A família se reuniu em torno da mesa, Lilian não perdeu tempo e bombardeou Charles com um monte de perguntas sobre a família dele, planos de futuro, por quanto tempo pretendiam ficar. Joana e Elisa, envergonhadas, tentavam desviar, a todo momento, a conversa para o primo recém-chegado, mas quando esse começava a responder alguma pergunta, Lilian se voltava para o pobre Charles, que respondia tudo, educadamente.

— A casa onde vocês estão é muito grande – Lídia se intrometeu. — Você poderia dar uma festa nela.

— Uma festa? Eu não tinha pensado nisso – respondeu Charles, pego de surpresa.

— Lídia, por que ele tem que dar uma festa na casa dele? – Elisa interveio, sem disfarçar sua irritação.

— Por que não? A casa é grande, ele tem dinheiro. Por que ele não pode dar uma festa? – Lídia replicou, dando de ombros.

— Lídia! – Joana exclamou, atônita pela indiscrição da irmã.

— Não, Joana! Por que eu não poderia dar uma festa? Acho uma boa ideia! – Charles respondeu, sorrindo com simpatia.

— Viu, sua boba – Lídia respondeu, sentindo-se vitoriosa, dando a língua para a irmã mais velha.

— Lídia! Olha os modos! – Lilian lhe chamou a atenção.

— E quando será essa festa? – Maria quis saber, animada com a ideia.

— Bem, tenho que falar, primeiro com as minhas irmãs, para decidirmos a data.

— Mas não demore muito! – Lídia ordenou, petulante.

— Lídia, por favor! Agora, chega! – Finalmente, o pai falou sério.

— Desculpa! – pediu Joana.

— Não tem problema. Acho que todos gostariam de uma festa – Charles declarou.

— Até Dani? – A pergunta escapou da boca de Elisa, sem saber porque pensou nele naquele momento.
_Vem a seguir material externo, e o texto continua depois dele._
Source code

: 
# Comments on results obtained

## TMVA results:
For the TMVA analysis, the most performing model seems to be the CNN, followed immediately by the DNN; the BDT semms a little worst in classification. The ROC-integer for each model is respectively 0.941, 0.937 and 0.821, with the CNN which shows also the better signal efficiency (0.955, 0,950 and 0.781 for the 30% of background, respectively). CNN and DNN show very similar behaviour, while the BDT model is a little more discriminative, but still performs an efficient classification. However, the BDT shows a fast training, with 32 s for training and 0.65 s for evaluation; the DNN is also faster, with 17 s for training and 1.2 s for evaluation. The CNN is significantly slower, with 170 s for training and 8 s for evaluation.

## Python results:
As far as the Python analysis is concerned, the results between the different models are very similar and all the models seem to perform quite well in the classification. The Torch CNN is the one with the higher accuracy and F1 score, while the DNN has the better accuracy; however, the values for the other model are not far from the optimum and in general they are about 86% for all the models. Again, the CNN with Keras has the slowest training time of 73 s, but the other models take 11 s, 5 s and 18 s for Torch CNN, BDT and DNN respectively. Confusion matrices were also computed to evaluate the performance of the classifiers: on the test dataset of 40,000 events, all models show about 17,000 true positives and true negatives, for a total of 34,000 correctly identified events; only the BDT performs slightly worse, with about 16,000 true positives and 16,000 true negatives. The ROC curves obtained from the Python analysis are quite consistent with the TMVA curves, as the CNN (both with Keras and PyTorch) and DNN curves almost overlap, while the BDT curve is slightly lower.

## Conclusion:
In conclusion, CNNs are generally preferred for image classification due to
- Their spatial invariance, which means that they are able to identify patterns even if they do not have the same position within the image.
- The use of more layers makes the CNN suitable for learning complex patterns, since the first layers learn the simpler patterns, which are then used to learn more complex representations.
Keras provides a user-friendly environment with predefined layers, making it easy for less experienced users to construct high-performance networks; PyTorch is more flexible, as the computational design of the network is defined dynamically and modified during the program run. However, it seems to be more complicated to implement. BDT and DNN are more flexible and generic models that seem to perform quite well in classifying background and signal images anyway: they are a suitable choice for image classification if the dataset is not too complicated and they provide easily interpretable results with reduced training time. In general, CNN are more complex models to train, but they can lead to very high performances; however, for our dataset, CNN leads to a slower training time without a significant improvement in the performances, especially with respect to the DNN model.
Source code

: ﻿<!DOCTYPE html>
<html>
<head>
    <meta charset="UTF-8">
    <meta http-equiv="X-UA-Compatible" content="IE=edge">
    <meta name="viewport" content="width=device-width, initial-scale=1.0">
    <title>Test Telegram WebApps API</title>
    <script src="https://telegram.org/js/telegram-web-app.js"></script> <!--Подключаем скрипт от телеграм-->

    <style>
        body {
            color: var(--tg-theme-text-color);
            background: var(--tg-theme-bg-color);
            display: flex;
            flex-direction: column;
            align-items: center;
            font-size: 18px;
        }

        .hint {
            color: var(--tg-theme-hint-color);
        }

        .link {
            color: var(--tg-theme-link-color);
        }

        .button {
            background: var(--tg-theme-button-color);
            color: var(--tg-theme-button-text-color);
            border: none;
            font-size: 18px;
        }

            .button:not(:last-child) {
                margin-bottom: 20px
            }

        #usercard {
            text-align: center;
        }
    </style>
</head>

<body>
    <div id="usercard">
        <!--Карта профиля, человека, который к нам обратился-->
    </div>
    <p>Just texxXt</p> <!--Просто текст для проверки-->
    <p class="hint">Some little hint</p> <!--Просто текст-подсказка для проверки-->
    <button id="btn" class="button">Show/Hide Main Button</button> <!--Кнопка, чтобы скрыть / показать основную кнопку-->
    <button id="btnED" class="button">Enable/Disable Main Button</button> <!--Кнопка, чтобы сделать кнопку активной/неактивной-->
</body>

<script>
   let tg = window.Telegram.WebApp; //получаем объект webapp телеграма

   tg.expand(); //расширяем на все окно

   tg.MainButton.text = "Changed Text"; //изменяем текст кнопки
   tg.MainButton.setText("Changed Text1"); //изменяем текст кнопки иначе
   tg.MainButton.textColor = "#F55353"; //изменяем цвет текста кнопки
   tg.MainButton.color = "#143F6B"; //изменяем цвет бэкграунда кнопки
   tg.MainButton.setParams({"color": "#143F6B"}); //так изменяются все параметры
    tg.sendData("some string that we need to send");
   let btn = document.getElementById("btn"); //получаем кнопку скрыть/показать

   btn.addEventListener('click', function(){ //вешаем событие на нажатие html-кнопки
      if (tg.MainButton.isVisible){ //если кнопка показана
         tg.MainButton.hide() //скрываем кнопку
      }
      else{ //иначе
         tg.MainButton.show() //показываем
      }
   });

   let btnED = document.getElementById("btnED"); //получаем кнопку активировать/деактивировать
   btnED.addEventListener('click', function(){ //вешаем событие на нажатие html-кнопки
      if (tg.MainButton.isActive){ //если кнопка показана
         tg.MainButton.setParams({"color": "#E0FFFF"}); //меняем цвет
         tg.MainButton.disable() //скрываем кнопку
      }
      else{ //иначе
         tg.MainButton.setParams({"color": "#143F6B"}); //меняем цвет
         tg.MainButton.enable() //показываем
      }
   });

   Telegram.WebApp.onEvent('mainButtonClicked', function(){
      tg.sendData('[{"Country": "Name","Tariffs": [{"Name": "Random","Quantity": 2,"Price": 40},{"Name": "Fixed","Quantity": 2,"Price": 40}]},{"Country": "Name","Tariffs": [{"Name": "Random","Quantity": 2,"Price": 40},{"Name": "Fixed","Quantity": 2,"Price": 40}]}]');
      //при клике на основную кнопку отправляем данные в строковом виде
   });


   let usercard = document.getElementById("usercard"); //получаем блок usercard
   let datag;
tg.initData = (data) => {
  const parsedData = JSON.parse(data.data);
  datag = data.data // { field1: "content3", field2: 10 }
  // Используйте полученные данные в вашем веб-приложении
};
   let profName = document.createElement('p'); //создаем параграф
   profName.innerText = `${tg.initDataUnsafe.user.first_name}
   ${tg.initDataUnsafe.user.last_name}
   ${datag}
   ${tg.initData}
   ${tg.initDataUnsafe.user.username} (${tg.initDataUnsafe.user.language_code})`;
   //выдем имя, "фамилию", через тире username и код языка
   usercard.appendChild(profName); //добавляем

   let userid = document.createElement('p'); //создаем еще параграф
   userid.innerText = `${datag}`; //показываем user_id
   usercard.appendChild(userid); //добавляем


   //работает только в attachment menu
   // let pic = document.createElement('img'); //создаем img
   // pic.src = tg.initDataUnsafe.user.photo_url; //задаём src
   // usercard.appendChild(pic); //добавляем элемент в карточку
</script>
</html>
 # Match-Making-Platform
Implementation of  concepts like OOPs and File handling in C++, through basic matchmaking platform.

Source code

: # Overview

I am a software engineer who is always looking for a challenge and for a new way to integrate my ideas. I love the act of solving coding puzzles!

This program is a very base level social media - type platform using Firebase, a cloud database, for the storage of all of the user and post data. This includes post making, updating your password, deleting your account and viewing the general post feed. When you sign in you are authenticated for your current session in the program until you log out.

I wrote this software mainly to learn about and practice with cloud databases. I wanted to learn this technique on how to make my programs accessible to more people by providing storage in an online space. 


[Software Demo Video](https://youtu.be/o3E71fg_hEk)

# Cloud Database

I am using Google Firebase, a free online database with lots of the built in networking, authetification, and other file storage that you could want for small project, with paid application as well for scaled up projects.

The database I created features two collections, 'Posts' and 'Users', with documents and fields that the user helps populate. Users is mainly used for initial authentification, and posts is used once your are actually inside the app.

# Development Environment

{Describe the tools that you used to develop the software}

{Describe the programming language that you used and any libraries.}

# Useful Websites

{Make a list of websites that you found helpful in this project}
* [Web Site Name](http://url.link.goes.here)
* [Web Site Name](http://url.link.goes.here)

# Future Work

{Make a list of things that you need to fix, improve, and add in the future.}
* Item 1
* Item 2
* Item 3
— Dani não é uma pessoa muito sociável, mas, no fundo, é um cara bem legal quando se conhece ele melhor.

Elisa pensou até tão fundo se precisaria ir para encontrar aquele cara legal, apesar de ele tê-la salvo na praia hoje, pela manhã, deveria estar lhe grata por isso. Porém, havia algo em Dani, que a incomodava muito, o que não conseguia saber, talvez fosse aquele seu ar de arrogância, como se sentisse melhor que o resto do mundo, mas o que notava era que toda vez que estava perto dele, sentia-se estranhamente diferente, era alguma coisa que não conseguia compreender, nunca ninguém a perturbou tanto assim como aquele cara.

 

Dani olhava através da janela do seu quarto, a ressaca, o mar revolto pela tempestade, as ondas quebrando com força na areia, o céu pesado e cinzento, às vezes, pensava que sua alma era assim, revolta, urgindo dentro dele, mas explodindo com força no limite do mundo exterior, muitas vezes respingando naqueles que não tinham nenhuma culpa disso. Sentia-se desse modo há muito tempo, pois desde a morte inesperada e prematura do pai e o comportamento inconsequente da mãe, deve que adotar esta postura, a máscara de cara sério e maduro que passou a usar, adulto e responsável demais para sua idade. Contudo, por causa da irmã mais nova, ele precisava ser forte, pois Laura era apenas uma criança, na época do desastre que tirou a vida do seu pai, incapaz de entender e assimilar todas aquelas mudanças das suas vidas. E o fato de ter precisado crescer tão urgentemente rápido, o fez ficar muito exigente com o resto do mundo, principalmente, com as pessoas que o cercava, exigindo dos outros o que exigia de si próprio. Assim, quando gostava de alguém era porque a essa pessoa fazia por merecer isso, como seu amigo Charles, que se tornou quase como um irmão para ele. Então, por essa amizade, Dani até aturava suas irmãs fúteis, cujo único atrativo era a beleza, porém eram mimadas e frívolas. Contudo, havia aquela garota, Elisa, com o seu olhar tão intenso e caloroso, que o queimava por dentro, apesar de não a achar bonita como a irmã, na primeira vez que a viu, ela possuía algo que o atraía, fazendo-o querer estar sempre junto a ela. Elisa possuía algo que o incomodava, aquele ar orgulhoso, aquela confiança como se soubesse muito bem o que queria da vida. Dani se lembrou daquela manhã, da coragem dela, quando foi apanhada pela correnteza no mar, como Elisa havia confiado nele, parecia não ter medo, aquilo o impressionou.

Lá fora, a tempestade começou a se acalmar, Dani pensou se um dia a outra tempestade, a da sua alma, também se abrandaria, e se ele encontraria um pouco de paz.